◆ **Task to carry out**: Quote the lines from the line holding "REST 架构的一个约束是呈现统一的接口。统一接口是通过从端点公开资源来实现的，这些端点都可以通过不同的 HTTP" to the very end of the listing, exactly, and no others.

◆ **Records shown**:
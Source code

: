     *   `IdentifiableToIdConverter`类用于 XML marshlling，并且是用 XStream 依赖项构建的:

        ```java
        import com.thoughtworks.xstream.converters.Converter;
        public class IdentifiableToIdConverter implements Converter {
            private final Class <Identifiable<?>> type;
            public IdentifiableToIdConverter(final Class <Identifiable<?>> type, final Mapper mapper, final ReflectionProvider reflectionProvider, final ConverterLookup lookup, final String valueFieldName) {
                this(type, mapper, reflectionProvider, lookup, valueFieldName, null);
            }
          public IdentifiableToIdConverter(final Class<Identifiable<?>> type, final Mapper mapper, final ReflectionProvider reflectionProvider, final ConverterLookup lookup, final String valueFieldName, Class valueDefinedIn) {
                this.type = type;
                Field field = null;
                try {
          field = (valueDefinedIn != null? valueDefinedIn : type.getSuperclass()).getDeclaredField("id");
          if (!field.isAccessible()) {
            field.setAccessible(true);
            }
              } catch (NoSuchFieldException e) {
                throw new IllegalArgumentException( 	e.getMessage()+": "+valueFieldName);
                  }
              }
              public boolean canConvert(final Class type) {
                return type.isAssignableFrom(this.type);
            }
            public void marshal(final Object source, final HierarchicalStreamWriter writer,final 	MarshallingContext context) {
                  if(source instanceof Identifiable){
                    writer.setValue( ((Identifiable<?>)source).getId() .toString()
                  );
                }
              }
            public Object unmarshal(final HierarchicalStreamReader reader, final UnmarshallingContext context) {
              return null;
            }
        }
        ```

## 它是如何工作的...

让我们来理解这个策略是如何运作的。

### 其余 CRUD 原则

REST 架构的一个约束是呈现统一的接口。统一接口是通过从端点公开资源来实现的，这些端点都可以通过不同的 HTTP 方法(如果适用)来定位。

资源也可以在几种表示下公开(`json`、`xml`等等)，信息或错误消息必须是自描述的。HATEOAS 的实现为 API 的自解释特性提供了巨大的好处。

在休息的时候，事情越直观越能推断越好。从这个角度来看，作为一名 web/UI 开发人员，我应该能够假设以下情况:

◆ **Exercise answer**:
REST 架构的一个约束是呈现统一的接口。统一接口是通过从端点公开资源来实现的，这些端点都可以通过不同的 HTTP 方法(如果适用)来定位。

资源也可以在几种表示下公开(`json`、`xml`等等)，信息或错误消息必须是自描述的。HATEOAS 的实现为 API 的自解释特性提供了巨大的好处。

在休息的时候，事情越直观越能推断越好。从这个角度来看，作为一名 web/UI 开发人员，我应该能够假设以下情况:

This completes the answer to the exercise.